Eppoi c’è il caso di Madre Teresa che a fronte della sua eroica carità ha sperimentato il silenzio di Dio. Vale a dire: non sempre alla preghiera corrispondono le consolazioni.
Tornando al tempo del Vangelo, i Farisei erano la parte più rigorosa degli Ebrei credenti. Tradizionalisti e restauratori, integralisti come colti talebani. Credevano in Dio ma lo facevano coincidere nel rigore della Legge, che era un modo per venirne a capo. Non conoscevano Dio ‘per sé’, che è misericordia e comunione. Gesù lo rivela.

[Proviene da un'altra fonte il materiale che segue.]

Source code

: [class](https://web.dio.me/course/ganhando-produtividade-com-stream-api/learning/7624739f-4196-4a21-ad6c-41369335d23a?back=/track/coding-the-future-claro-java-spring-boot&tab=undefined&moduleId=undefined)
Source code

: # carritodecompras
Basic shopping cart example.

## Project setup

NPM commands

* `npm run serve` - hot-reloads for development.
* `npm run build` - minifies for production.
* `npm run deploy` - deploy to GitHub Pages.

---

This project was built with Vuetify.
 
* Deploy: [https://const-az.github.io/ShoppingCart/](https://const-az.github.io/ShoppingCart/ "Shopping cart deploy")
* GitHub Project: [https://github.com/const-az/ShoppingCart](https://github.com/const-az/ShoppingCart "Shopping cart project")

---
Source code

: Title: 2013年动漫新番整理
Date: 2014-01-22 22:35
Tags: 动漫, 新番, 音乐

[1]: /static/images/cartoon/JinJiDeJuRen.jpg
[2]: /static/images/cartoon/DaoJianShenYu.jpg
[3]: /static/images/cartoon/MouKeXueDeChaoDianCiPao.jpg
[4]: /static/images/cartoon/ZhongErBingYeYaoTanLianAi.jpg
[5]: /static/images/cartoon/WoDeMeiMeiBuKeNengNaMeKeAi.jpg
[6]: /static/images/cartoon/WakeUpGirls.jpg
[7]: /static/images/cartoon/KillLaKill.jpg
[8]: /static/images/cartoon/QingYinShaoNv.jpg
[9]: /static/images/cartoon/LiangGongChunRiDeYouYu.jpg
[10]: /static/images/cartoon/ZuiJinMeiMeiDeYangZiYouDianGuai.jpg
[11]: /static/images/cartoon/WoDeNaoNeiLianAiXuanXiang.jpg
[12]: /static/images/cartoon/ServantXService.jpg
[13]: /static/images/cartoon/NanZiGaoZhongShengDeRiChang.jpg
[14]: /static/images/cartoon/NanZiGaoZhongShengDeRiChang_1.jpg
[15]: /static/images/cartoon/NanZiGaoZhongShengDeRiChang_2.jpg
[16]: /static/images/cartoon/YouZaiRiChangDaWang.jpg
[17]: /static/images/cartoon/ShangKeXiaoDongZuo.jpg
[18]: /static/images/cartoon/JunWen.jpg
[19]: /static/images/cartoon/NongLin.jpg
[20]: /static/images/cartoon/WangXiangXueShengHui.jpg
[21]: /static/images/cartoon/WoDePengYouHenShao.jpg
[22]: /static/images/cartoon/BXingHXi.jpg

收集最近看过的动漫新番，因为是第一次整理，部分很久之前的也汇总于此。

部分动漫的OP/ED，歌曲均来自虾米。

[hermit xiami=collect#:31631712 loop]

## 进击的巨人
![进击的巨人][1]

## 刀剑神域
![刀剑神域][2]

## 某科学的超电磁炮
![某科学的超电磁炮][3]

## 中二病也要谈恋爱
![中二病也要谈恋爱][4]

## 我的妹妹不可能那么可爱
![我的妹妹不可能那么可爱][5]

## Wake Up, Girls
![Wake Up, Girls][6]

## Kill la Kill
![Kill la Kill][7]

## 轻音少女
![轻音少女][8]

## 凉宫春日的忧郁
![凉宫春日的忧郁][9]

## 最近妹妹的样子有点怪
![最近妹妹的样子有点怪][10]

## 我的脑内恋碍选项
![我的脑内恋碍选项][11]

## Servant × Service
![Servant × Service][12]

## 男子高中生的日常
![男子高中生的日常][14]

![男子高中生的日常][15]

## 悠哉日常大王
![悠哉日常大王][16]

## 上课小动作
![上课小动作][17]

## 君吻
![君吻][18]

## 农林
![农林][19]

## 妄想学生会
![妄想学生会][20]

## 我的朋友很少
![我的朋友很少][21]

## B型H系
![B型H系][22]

Non è un caso strano: ce n’è di gente che dice di credere in Dio e poi è legge a sé stessa, più o meno come i non credenti. Dio non prende le parti di nessuno, non fa distinzione in base a meriti e demeriti, dice la Scrittura. Quando piove si bagnano tutti. Nessuno può vantarsi del bene che fa. “Quando avete finito dite: siamo servi inutili, abbiamo fatto quel che dovevamo fare”.
Si dice che la Scrittura si commenta con la Scrittura, dove tutto si tiene. Il fariseo è religioso solo nella postura: riconosce che quel che è e che ha lo deve a Dio, ma ne fa motivo di differenza e di giudizio. Manca solo che di fronte ai guai altrui, mentre si dice dispiaciuto, si compiaccia di non essere in quei panni.
In ogni caso la qualità della relazione con Dio non viene dal possesso dei beni materiali o spirituali. Le virtù non costituiscono titolo di merito. Titolo di merito non è una coscienza senza peccati, ma un cuore affranto e umiliato. Che poi non c’è uno che possa dire: io sono a posto. Non si vanifica la croce di Cristo.
Dunque non sono le virtù che ci salvano. E d’altra parte è possibile scambiare Dio con le virtù umane. La strada per il fariseismo è di nuovo aperta. È facile immaginare cosa passi tra un individuo ben messo e un altro in malarnese. Rinascono la meritocrazia e l’orgoglio. La condizione del pubblicano è in realtà quella di qualunque uomo davanti a Dio. Si dice che Padre Pio convertisse perché tra sé e l’altro non si distingueva di chi fosse il peccato. Egli prendeva su di sé il peccato dell’altro. Era, è questo lo sbaglio del fariseo, la ricerca della purità individuale e con essa fare la differenza.
Il Vangelo di domenica dice che non hanno grandi ali le preghiere dei virtuosi, ma quelle dei poveri che chiedono scusa di esistere, ma pure nella disperazione gettano avanti la speranza. Spes contra spem.